In Mandalay, a dusty, sprawling city that doesn't deserve its bewitching name, I'm met by a friend of Mister Smile, an NLD member I'll call Magic. We ride south in a borrowed car, past the town of Amarapura,and pay a $3 entrance fee to the Sagaing archaeological district, a cluster of stupas and monasteries nestled in the green hills along the western bank of the Irrawaddy River.

We never make the main summit, however. A plainclothes soldier accessorized with aviator shades and a cell phone sits at a roadblock, demanding an additional $2 for the "renovation committee of Sagaing Hill." Furious, Magic refuses to pay the bribe. We turn around and drive instead to another hilltop temple. After climbing to a deserted terrace, Magic—who has already done time for his political activities—feels free to speak. "The army—the money goes right into their pocket," he says quietly. "Not to my people."

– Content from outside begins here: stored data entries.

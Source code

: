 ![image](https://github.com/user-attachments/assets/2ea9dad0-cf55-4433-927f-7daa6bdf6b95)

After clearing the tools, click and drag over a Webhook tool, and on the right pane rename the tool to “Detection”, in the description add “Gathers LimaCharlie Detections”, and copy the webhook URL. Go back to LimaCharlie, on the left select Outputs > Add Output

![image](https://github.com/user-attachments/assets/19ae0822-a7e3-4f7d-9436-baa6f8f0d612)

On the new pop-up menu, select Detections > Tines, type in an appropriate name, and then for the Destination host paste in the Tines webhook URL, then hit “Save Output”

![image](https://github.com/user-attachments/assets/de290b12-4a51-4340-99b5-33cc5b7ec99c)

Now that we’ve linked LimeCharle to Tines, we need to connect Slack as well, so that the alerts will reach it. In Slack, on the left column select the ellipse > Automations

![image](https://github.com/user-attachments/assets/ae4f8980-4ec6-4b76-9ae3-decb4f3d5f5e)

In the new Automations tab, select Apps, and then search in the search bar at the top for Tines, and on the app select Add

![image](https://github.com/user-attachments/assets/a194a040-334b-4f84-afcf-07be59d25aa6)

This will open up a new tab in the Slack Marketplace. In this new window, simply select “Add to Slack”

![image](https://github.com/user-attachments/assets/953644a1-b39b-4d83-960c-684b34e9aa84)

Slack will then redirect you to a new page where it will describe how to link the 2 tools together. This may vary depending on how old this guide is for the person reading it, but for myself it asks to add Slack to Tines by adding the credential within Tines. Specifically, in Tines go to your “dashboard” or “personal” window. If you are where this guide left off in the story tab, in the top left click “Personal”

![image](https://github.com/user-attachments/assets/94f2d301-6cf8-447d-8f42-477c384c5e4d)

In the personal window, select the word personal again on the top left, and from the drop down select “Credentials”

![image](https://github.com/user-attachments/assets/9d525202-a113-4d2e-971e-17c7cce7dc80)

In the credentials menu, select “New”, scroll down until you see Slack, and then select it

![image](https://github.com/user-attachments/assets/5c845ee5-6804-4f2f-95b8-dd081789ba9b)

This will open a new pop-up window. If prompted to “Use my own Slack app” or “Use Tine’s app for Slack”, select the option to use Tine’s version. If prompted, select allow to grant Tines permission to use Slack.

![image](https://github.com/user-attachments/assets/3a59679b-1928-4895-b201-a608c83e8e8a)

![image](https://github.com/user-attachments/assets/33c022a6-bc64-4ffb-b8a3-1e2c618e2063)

The following evening, the Moustache Brothers theatrical troupe gives a pwe, a vaudeville-styleperformance, at its south Mandalay home, lampooning such small-minded corruption. Comic Lu Maw waves a traffic cop's hat at the 20 foreigners packed into the garage-sized space, calling it the donation box. His brother, U Par Par Lay, told a similarly mild joke at a 1996 show inside Suu Kyi's home. He spent the next five years in labor camps. At this performance, U Par Par Lay only dances, leaving the one-liners to Lu Maw.

The next morning I recognize several faces from the pwe aboard the government-owned tourist ferry to Pagan, the royal capital until Kublai Khan took it over in 1287. While everyone I speak with is aware of Suu Kyi's request for a travel boycott, not one regrets coming. "There will always be tourists," says Chantal Boisvert, 37, a Quebec social worker. "And I don't think the government will change for this [tourism] money. It has more to lose."

She may be right. Having ignored election results for more than a dozen years, expanded the army at the expense of basic services for its citizens, and cut deals with narco-traffickers to consolidate power in the fractious borderlands, the generals are not about to go gently. Especially not as long as Asian nations like China and Singapore continue to pursue constructive-engagement policies to get at Burma's still-abundant natural resources.

Boycott or no, the SPDC wagers that tens of thousands of travelers won't wait to see wonders like Pagan, where more than 2,000 ancient temples and shrines erupt from a plain along a broad bend in the Irrawaddy. The place and its people are just too enchanting.